Better to avoid the "interaction" in the first place if it is unwelcome, in my opinion.
 

Deleted member 192138

D
What might constitute a "good shield setup" would likely also include thrusters capable of the running away bit too - both of which may be unwelcome compromises for the player - noting that the attacker does not need to compromise the role of their ship.

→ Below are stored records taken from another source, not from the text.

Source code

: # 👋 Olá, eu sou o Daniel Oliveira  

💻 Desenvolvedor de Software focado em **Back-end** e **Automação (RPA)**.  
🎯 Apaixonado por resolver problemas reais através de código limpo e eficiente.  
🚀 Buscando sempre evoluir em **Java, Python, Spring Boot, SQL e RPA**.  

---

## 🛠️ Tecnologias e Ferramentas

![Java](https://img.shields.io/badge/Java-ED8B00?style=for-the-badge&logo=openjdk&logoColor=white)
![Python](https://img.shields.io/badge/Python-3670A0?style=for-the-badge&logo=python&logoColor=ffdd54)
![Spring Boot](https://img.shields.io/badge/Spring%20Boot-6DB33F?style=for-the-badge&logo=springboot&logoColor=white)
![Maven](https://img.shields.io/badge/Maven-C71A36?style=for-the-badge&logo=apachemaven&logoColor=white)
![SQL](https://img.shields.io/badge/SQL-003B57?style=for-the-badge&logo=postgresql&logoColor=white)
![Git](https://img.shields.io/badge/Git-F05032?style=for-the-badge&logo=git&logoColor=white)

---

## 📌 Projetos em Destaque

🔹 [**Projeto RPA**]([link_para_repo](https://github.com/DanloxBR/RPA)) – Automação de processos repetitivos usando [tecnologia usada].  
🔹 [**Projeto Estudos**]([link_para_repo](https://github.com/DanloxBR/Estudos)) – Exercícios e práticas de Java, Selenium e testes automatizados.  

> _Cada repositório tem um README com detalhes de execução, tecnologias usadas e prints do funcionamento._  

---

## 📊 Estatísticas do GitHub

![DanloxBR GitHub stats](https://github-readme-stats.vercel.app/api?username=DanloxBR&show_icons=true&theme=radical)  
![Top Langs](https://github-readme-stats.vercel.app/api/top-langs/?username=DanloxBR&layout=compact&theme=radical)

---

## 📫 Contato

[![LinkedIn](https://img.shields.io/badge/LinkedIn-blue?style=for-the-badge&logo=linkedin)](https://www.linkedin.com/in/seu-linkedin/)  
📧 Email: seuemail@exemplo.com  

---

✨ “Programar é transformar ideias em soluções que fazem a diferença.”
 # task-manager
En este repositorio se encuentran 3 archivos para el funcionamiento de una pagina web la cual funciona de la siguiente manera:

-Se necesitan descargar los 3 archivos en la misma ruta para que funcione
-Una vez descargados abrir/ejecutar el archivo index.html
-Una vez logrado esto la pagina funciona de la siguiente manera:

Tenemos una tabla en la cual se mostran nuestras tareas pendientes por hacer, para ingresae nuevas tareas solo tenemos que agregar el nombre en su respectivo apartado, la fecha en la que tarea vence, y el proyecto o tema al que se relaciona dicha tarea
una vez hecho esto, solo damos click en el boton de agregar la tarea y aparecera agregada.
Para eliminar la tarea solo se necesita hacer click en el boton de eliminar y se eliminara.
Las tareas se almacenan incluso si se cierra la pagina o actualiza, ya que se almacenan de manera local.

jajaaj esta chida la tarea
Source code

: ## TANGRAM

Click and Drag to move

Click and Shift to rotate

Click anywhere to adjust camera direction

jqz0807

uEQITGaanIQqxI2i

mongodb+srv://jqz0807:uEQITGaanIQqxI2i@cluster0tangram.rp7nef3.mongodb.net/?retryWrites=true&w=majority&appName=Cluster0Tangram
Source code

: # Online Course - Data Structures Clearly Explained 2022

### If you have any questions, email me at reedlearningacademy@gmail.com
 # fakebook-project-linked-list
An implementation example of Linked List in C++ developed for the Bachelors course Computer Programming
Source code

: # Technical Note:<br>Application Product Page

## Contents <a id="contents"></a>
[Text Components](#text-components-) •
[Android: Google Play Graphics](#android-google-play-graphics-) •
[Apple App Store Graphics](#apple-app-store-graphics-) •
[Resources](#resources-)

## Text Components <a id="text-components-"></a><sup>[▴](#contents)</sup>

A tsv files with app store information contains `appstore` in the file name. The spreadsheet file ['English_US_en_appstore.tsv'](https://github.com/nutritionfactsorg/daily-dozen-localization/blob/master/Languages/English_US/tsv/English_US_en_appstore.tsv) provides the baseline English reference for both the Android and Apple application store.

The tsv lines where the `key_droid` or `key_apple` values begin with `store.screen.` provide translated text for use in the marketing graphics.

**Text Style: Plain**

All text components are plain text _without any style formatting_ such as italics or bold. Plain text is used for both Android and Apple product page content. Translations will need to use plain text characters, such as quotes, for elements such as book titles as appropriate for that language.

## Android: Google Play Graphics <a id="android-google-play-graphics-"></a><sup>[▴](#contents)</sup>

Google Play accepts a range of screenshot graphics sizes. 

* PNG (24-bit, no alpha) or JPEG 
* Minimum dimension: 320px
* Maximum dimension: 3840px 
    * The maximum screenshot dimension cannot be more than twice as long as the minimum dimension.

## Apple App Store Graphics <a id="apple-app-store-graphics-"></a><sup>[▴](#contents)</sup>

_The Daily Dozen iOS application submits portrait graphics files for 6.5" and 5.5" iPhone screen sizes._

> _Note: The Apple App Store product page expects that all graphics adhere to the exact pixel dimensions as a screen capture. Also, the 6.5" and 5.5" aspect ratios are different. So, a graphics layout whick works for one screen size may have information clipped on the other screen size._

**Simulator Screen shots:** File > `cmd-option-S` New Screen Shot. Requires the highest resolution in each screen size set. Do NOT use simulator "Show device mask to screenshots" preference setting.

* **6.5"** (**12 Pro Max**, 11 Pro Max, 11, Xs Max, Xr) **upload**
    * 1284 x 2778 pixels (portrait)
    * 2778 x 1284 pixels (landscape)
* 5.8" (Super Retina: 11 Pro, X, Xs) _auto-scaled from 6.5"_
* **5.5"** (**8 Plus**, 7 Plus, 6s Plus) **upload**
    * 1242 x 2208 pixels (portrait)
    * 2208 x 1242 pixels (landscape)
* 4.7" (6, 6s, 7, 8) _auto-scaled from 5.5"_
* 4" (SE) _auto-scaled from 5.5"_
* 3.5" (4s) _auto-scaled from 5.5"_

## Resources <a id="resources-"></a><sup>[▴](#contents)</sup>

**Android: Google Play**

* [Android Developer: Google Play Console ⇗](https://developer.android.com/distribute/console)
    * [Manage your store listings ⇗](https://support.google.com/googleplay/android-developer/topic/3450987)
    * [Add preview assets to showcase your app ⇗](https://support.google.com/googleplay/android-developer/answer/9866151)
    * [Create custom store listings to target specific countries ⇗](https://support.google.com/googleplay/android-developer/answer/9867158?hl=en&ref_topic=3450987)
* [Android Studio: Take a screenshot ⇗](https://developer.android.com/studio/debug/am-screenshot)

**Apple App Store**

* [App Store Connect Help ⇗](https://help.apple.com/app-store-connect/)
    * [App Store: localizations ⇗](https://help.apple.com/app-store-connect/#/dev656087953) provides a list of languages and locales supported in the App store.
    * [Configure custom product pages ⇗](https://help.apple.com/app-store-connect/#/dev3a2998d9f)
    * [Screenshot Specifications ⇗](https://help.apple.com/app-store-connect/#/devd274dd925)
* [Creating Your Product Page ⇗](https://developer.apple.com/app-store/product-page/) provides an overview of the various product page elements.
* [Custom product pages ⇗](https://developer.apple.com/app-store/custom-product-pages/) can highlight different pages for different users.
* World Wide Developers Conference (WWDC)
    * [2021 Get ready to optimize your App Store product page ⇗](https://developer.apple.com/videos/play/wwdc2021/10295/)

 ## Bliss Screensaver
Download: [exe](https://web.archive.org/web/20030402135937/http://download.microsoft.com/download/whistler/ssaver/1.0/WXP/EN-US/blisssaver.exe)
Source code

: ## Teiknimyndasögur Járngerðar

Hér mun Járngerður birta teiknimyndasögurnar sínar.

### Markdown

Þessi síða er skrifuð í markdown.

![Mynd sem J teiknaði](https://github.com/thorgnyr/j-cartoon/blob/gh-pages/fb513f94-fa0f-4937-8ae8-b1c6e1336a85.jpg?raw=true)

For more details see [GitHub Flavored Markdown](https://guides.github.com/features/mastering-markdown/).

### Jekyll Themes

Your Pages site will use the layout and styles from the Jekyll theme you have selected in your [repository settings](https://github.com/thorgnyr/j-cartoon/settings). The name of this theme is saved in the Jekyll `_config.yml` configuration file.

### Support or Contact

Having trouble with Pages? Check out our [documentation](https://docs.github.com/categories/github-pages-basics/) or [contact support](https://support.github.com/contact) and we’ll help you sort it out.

Better to avoid the "interaction" in the first place if it is unwelcome, in my opinion.
If a player doesn't want to make compromises to be able to engage in player interactions, they're not obliged to play in open. It would be very easy to, for example, burn off notoriety so that one shows up as a trusted player CMDR. Any implementation to divide the player base within Open would likely be simple to circumvent and so only create a false sense of security. Seems more sensible to teach people how to respond to threats, than create the false impression they could be totally avoided except for by playing in Solo.
 

Robert Maynard

Volunteer Moderator
If a player doesn't want to make compromises to be able to engage in player interactions, they're not obliged to play in open.
Indeed.
It would be very easy to, for example, burn off notoriety so that one shows up as a trusted player CMDR. Any implementation to divide the player base within Open would likely be simple to circumvent and so only create a false sense of security.
Oh, I wasn't suggesting using something so simple to remove as notoriety as the basis of the scanner highlight - clean CMDR kills in the last [insert time here] or time since last CMDR kill (or both) would seem to be more appropriate. Less trivial to circumvent.
Seems more sensible to teach people how to respond to threats, than create the false impression they could be totally avoided except for by playing in Solo.
Whether one wishes to play the gankers' game, or not, remains a choice for the individual.